== Records provided

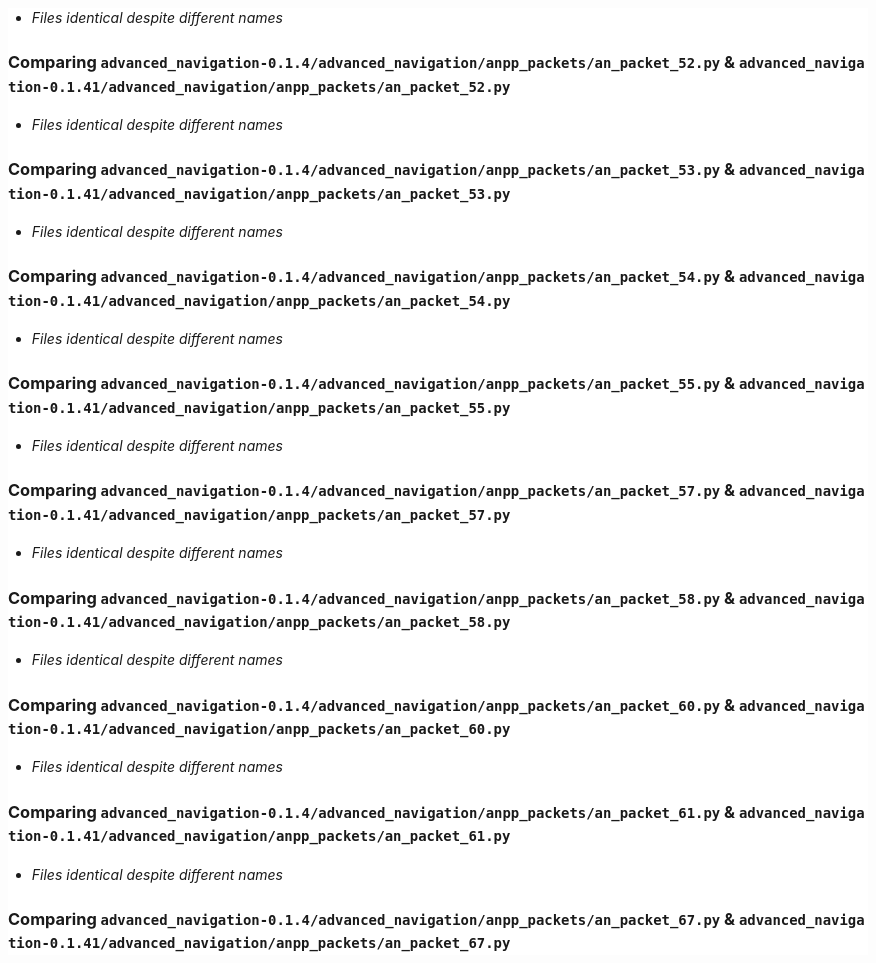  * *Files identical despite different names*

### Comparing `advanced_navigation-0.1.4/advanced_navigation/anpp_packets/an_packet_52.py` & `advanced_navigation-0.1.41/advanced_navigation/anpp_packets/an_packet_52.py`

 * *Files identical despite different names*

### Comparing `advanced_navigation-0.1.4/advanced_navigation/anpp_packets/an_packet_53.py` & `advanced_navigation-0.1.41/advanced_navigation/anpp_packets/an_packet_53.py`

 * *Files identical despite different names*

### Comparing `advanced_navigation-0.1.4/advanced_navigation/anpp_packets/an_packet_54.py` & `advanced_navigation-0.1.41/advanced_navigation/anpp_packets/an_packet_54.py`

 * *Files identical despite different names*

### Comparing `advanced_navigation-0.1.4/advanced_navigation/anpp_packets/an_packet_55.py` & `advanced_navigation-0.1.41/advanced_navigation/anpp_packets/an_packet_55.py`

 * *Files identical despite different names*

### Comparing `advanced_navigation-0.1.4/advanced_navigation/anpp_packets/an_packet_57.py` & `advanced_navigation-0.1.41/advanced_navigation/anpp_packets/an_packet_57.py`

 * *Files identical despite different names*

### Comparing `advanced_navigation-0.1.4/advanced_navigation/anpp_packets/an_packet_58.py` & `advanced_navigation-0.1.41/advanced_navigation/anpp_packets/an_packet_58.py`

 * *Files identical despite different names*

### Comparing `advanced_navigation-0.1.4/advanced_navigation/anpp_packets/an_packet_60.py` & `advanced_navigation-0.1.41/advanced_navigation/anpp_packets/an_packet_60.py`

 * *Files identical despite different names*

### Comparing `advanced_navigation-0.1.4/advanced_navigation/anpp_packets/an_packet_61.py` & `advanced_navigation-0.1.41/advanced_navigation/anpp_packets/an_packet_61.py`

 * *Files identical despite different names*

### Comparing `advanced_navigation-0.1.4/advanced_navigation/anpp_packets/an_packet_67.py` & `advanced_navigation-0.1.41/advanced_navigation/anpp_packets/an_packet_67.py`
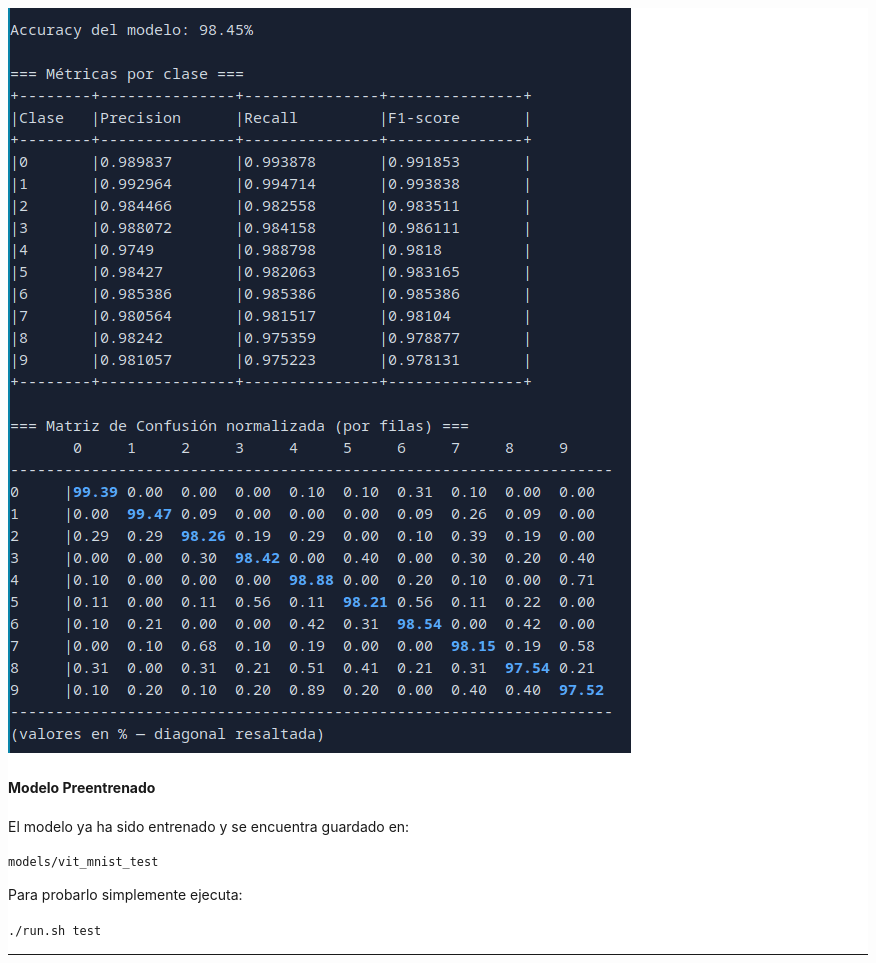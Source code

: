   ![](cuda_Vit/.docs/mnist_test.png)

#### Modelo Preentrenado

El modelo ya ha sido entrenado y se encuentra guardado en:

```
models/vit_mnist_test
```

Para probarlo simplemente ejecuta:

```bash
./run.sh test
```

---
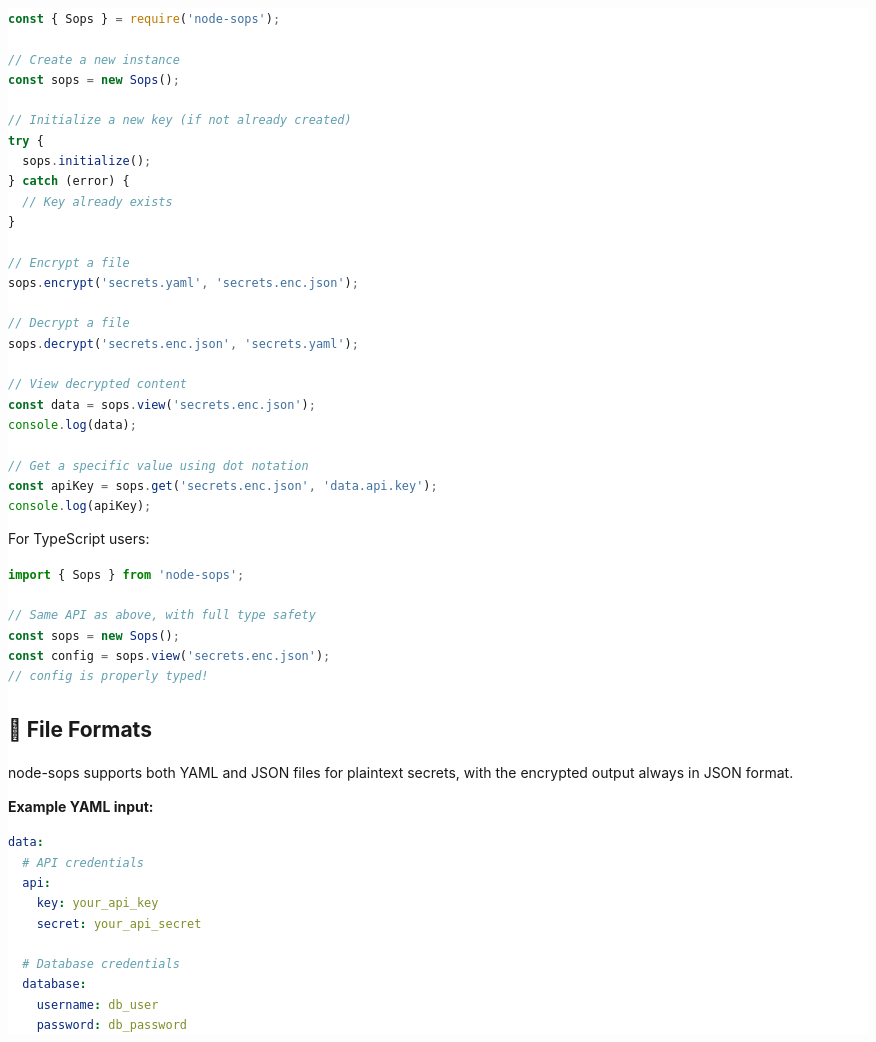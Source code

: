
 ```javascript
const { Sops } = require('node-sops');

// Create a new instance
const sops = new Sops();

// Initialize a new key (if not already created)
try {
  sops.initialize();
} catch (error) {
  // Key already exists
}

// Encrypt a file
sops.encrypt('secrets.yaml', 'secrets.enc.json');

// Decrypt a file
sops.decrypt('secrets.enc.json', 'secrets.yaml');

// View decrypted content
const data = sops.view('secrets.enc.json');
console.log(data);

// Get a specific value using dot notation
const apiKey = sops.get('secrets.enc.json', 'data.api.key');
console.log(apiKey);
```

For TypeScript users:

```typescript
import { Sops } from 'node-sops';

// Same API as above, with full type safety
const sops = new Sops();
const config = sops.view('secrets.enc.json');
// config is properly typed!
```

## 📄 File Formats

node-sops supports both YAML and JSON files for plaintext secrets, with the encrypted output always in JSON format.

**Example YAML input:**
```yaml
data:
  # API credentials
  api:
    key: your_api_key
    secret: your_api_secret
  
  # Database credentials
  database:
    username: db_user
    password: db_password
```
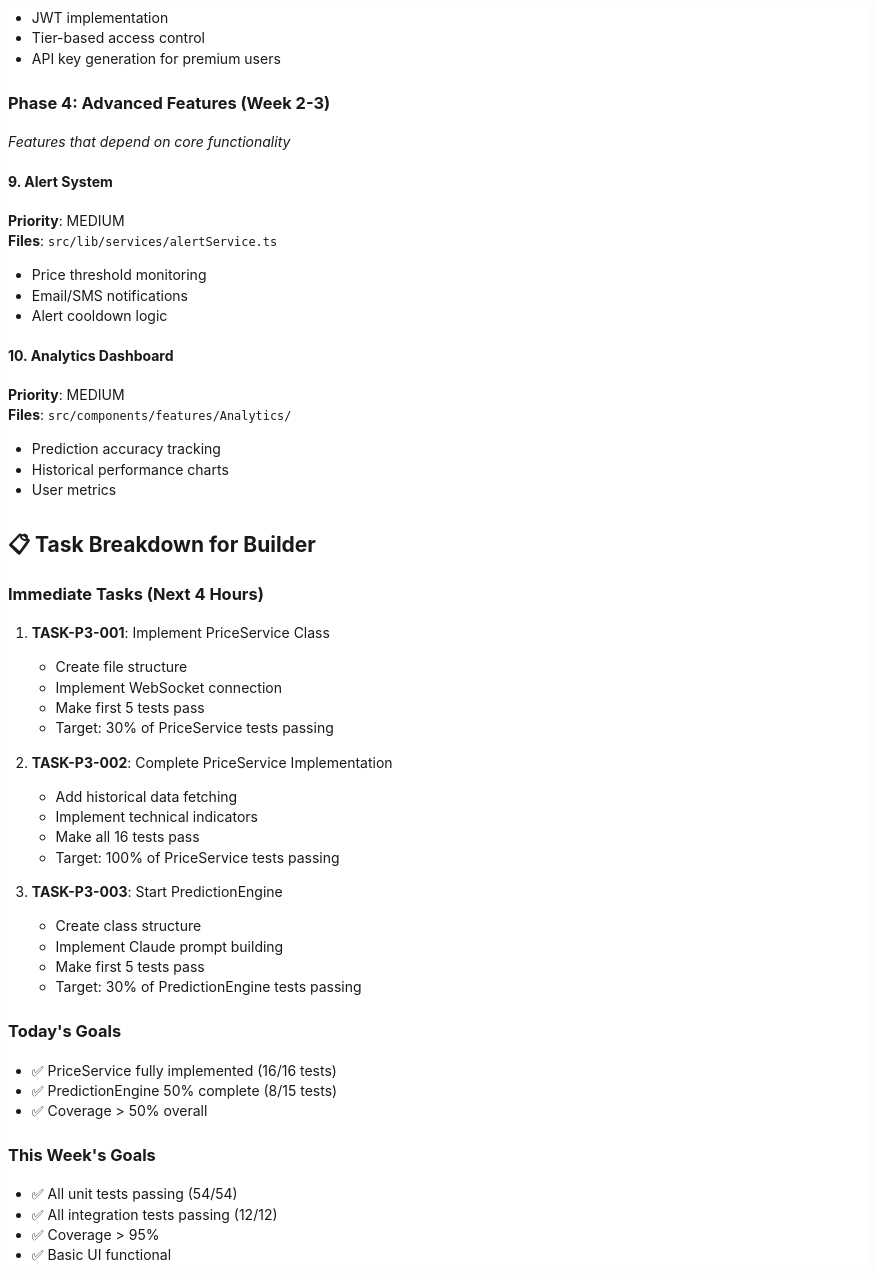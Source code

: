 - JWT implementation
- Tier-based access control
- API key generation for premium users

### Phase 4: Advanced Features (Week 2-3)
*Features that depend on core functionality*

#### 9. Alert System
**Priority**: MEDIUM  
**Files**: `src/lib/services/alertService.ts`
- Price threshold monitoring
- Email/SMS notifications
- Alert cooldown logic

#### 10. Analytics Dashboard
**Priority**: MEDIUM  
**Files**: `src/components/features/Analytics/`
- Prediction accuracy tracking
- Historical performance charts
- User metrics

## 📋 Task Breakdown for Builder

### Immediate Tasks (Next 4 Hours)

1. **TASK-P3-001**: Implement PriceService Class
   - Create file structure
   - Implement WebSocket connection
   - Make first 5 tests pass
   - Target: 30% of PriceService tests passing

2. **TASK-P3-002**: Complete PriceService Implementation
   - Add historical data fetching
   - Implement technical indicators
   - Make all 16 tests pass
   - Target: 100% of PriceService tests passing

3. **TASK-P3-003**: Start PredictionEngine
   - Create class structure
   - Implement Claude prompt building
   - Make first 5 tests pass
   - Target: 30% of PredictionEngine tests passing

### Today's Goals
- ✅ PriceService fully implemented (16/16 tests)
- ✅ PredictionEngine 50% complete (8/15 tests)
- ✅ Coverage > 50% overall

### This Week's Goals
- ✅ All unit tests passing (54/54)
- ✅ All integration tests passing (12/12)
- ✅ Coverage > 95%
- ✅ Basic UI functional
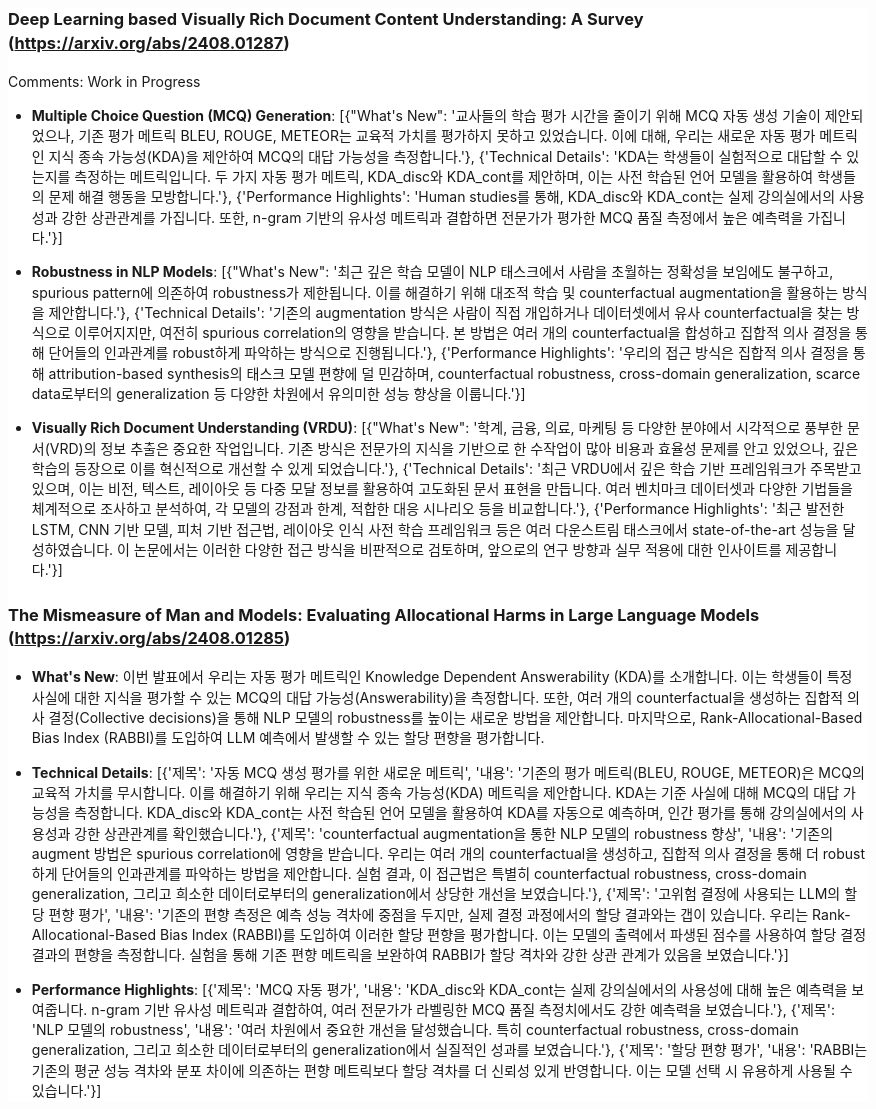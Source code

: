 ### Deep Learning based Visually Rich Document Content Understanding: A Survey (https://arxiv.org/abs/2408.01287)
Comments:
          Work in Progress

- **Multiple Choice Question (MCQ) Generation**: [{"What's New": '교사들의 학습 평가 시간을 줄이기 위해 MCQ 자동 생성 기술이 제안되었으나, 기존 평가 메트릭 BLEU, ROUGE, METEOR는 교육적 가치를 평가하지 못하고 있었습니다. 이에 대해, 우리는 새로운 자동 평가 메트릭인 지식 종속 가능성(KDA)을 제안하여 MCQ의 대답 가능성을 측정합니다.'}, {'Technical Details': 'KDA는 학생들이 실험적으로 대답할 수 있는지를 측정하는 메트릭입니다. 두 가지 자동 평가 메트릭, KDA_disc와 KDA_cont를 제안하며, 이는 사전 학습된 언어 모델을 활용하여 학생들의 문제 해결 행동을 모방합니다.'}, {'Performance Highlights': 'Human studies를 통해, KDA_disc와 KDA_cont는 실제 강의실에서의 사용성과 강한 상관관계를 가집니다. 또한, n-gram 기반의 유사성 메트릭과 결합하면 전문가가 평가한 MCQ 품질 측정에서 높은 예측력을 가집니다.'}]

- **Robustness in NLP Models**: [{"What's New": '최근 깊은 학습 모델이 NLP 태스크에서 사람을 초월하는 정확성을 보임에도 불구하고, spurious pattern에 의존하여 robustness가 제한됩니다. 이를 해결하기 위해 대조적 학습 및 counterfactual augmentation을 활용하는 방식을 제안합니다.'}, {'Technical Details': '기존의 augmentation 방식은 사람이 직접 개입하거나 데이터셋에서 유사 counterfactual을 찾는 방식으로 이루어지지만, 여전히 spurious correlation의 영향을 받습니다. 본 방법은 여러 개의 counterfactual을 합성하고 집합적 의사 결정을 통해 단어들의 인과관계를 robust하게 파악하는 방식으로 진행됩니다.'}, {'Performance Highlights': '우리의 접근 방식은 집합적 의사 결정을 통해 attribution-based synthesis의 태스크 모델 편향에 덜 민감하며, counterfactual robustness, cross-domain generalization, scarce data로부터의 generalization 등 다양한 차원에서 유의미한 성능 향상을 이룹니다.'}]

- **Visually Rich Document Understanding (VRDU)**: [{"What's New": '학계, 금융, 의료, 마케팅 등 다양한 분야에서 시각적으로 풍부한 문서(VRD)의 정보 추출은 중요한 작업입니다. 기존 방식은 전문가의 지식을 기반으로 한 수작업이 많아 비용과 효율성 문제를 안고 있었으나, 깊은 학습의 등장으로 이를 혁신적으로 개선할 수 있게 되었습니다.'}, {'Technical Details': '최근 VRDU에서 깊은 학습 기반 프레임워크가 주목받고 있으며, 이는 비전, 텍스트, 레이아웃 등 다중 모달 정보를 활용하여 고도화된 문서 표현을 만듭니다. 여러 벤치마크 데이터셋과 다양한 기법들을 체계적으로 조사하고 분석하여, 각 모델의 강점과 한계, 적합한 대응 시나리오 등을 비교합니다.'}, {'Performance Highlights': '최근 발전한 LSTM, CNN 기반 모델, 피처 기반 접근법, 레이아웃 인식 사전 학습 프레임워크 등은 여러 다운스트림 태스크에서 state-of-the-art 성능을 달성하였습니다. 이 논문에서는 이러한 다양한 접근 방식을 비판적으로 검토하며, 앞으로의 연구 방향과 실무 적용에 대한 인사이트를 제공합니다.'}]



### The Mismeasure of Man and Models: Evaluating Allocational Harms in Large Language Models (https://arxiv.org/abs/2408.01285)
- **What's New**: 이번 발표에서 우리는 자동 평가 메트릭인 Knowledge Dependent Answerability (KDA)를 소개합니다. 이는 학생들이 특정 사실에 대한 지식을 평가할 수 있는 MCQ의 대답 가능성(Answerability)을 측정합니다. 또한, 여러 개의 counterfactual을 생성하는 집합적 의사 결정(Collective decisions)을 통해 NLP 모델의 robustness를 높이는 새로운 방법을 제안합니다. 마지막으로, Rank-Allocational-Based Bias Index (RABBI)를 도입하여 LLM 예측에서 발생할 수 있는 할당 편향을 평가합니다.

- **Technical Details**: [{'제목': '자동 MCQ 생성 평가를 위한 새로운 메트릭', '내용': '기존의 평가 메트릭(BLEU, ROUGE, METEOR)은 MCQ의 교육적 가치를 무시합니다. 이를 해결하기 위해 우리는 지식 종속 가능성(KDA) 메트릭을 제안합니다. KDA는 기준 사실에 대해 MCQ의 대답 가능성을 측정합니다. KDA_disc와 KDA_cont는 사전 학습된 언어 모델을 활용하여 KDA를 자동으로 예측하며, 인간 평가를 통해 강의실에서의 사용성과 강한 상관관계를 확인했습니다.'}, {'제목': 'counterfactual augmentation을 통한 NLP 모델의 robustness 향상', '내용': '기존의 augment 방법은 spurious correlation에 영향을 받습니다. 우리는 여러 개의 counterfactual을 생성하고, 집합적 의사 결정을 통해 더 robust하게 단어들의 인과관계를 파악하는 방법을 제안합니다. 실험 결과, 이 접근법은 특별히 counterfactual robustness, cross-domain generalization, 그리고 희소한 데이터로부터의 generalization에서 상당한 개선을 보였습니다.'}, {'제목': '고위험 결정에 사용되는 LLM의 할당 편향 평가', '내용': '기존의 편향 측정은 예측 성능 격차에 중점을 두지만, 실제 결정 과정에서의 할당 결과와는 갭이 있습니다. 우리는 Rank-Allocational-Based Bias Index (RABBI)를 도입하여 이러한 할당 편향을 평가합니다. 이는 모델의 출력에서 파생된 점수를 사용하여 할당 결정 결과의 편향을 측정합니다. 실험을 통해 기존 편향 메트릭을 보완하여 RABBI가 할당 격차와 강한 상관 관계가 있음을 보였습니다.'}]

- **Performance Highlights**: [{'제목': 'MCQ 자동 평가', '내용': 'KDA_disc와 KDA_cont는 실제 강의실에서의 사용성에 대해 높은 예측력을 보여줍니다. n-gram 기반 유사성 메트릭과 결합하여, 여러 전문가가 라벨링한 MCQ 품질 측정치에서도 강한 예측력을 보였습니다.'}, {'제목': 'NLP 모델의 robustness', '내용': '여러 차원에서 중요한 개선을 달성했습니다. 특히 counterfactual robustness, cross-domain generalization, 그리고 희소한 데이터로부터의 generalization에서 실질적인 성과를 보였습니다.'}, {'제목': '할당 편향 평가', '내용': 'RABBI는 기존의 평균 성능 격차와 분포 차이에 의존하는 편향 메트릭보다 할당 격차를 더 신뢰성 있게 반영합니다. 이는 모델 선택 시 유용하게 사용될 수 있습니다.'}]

====

→ Task statement
Given the data above, which lines hold the string "PriceService"? Return them.

→ Answer section
1. **TASK-P3-001**: Implement PriceService Class
   - Target: 30% of PriceService tests passing
2. **TASK-P3-002**: Complete PriceService Implementation
   - Target: 100% of PriceService tests passing
- ✅ PriceService fully implemented (16/16 tests)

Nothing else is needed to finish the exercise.